My first job was actually at Google, where I worked on the ad side of the business. And I had no idea about how any of this stuff worked, like internet businesses, so it was actually incredibly useful. I say that because you know, my undergrad degrees were in history and government. I thought I was gonna go into academia, I spent most of my time reading books, that was kind of like my experience in university.
So working at Google was an amazing experience because it taught me the way that internet businesses actually run, and it gave me a great appreciation for two things that I think are incredibly important and seriously undervalued, which are sales: no matter what your job is, the more senior you get, the more your job is just a sales job; growth marketing, having super analytical approach to marketing. So those were like great early lessons from Google.
But I kind of realised pretty quickly that I didn't work want to work at a massive company. A small, early-stage and messy company really fit my personality better. So, I ended up joining this company called Compstak, which is based in New York City. It's a commercial real estate data platform. You could almost think of it as a B2B marketplace but for commercial real estate data.
I lead growth and expansion there for a little over three years, we expanded from one city to cover the entire United States. And then we sold that underlying data set that we built as an analytics platform to hedge funds.
That was an amazing experience which made me realise how much I enjoyed the early-stage side of things. This is definitely where I want to focus on for the rest of my career. This is what gets me out of bed in the morning.

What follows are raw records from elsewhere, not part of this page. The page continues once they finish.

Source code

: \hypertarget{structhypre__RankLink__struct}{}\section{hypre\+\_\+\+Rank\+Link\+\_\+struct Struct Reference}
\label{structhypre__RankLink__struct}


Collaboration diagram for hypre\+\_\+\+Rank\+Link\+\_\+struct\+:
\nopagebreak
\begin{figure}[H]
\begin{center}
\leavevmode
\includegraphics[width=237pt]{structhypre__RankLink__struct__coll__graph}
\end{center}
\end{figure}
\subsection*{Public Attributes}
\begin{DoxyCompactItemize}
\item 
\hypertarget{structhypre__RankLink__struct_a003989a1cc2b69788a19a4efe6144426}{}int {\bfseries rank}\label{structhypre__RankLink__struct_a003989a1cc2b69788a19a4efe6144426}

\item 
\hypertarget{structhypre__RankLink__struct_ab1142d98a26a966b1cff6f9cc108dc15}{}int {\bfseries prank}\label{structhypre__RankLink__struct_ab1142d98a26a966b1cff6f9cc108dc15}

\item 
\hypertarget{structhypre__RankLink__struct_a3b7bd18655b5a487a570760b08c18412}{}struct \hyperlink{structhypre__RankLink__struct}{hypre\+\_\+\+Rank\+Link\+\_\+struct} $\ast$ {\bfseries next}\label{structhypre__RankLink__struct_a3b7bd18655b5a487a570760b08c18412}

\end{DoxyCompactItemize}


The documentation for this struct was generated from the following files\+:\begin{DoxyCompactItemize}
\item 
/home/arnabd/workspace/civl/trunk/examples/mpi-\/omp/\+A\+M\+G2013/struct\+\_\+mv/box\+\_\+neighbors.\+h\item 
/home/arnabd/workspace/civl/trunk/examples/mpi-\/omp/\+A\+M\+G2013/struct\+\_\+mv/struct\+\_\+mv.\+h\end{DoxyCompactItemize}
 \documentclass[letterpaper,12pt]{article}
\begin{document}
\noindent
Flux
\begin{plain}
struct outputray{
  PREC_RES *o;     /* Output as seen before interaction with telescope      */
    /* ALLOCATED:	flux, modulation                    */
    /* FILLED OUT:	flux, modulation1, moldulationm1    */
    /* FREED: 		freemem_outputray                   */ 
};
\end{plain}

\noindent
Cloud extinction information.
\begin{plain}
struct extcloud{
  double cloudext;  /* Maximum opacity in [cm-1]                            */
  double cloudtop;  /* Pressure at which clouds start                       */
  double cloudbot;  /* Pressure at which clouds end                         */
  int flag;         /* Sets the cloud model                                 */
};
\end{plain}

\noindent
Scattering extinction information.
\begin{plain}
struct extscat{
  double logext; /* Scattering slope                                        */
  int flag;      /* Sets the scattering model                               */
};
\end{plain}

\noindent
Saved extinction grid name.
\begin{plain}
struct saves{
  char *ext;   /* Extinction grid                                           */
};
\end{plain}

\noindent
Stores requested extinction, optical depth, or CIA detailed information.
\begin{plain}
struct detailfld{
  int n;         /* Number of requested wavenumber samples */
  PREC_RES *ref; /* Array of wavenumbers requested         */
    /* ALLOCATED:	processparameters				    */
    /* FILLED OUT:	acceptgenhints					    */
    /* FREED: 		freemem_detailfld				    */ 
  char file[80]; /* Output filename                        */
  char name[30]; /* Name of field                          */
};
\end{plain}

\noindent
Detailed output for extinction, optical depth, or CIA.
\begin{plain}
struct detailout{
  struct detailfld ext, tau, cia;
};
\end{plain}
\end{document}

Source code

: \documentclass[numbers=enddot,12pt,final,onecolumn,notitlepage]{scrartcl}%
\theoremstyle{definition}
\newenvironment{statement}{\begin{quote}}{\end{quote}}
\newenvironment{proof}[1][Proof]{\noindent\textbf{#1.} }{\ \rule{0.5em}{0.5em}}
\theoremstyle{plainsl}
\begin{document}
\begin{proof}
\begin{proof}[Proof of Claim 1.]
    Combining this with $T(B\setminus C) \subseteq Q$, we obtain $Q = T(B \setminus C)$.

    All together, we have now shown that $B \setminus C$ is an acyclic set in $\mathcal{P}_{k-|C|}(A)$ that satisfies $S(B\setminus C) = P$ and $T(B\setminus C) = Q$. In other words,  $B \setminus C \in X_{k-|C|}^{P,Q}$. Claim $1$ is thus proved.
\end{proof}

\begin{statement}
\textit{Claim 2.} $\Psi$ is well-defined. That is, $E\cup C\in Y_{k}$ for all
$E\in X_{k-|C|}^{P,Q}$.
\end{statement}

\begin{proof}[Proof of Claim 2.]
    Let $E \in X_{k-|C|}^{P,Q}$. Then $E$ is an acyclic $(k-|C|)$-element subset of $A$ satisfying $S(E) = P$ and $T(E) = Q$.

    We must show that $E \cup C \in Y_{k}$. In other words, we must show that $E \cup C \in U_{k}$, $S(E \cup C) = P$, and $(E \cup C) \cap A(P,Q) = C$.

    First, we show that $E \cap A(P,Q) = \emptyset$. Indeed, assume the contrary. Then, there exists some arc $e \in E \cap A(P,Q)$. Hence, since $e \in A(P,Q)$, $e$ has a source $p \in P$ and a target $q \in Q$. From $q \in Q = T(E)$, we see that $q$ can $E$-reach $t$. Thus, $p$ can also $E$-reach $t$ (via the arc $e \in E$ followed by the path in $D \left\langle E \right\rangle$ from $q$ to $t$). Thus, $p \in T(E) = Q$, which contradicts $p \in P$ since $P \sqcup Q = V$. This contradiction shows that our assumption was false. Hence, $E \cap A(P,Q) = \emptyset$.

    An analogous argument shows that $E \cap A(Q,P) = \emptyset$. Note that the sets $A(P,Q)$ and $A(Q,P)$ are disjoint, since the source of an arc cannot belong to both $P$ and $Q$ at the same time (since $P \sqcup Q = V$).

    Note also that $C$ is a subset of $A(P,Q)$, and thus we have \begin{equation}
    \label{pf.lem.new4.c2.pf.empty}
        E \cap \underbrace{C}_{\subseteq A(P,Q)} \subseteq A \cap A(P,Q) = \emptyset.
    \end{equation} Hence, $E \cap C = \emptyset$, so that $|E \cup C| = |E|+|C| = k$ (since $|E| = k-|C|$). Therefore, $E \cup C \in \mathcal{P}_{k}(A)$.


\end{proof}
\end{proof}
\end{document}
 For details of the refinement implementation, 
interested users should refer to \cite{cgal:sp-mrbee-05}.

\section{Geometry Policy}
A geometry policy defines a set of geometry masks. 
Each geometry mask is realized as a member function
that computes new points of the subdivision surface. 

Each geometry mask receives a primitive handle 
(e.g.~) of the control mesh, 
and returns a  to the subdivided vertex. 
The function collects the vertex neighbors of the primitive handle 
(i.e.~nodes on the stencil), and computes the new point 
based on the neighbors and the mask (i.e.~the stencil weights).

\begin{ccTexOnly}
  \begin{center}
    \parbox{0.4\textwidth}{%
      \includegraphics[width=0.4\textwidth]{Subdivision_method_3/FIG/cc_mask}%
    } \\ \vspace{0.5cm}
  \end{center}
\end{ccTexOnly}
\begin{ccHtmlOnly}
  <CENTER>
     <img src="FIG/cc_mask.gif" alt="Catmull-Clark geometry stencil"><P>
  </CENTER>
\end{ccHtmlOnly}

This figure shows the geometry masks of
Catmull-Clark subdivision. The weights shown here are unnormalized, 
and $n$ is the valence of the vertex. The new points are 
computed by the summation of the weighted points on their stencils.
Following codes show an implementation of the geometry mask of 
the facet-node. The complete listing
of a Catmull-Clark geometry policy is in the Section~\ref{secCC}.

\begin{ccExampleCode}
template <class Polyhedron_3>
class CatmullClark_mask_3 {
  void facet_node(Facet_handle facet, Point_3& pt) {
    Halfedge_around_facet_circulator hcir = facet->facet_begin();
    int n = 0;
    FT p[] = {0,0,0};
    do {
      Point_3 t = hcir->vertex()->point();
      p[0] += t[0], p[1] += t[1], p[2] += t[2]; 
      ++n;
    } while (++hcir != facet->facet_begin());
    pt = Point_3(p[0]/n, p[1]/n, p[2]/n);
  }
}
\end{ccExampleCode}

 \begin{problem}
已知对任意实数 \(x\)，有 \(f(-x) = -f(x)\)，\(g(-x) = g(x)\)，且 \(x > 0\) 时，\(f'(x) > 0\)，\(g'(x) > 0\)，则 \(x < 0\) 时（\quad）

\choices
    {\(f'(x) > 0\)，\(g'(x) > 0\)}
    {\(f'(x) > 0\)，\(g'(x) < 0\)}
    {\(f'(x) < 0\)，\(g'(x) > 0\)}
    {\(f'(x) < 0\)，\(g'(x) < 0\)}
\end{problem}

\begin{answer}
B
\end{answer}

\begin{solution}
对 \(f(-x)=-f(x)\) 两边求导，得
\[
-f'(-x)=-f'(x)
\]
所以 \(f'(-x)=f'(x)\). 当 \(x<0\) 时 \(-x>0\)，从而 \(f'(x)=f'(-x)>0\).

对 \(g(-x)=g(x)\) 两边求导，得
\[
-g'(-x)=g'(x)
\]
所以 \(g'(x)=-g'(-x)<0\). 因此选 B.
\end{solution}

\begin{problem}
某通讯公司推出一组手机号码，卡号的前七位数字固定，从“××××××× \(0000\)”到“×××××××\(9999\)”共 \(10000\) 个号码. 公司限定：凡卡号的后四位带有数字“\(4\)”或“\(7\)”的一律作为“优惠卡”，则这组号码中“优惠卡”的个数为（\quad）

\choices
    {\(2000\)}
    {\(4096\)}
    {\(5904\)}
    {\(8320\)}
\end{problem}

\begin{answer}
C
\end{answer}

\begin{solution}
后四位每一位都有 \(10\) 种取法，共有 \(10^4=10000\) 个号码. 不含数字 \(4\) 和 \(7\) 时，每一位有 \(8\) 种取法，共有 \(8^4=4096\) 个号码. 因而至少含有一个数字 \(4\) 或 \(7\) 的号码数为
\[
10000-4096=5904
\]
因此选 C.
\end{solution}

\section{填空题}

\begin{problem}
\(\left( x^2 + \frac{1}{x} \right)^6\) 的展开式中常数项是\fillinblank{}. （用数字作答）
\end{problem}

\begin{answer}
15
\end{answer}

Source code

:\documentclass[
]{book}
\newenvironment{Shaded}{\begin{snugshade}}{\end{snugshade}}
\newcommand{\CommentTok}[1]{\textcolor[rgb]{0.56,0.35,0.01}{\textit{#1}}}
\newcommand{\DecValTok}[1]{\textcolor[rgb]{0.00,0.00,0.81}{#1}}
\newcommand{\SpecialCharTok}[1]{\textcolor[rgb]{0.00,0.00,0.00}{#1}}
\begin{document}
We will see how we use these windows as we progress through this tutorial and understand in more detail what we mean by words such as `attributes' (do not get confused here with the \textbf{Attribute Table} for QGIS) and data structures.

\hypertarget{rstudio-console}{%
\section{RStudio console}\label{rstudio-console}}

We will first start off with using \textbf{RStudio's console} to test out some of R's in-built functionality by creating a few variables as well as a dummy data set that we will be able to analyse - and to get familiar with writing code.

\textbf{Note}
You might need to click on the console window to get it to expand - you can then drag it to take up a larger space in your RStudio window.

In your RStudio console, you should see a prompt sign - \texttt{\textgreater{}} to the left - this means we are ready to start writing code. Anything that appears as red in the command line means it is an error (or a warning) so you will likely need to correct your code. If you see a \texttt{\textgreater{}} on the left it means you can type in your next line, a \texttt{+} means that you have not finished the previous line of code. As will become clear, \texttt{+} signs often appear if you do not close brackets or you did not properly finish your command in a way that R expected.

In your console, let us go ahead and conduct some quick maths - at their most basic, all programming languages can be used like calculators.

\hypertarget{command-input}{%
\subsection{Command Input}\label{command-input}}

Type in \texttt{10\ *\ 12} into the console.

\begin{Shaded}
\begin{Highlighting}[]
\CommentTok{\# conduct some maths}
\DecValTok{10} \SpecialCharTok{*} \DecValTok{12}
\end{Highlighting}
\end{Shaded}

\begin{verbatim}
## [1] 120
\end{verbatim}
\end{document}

After that, and I bootstrapped a company my own, which was a hard experience. But for a lot of businesses out there it's the right way to do it. Venture doesn't always make sense, it's very expensive money. So you should only take venture if it really makes sense for your business.
And then, I did a little bit of venture investing at a firm in the States called Founder Collective, which was a seed-stage fund based in Cambridge, Mass and New York. I realised that I was not ready to do investment. I wanted to go back into building stuff. And I had long been obsessed with Airtable as a product. So I was able to kind of weasel my way in and convince the CEO that I could be useful there.
Q: And this is super interesting because you joined Airtable in 2017 as the number 16 employee, and your role was growth in the partnership. Can you tell us a little bit about what that staff role means and what were your main responsibilities?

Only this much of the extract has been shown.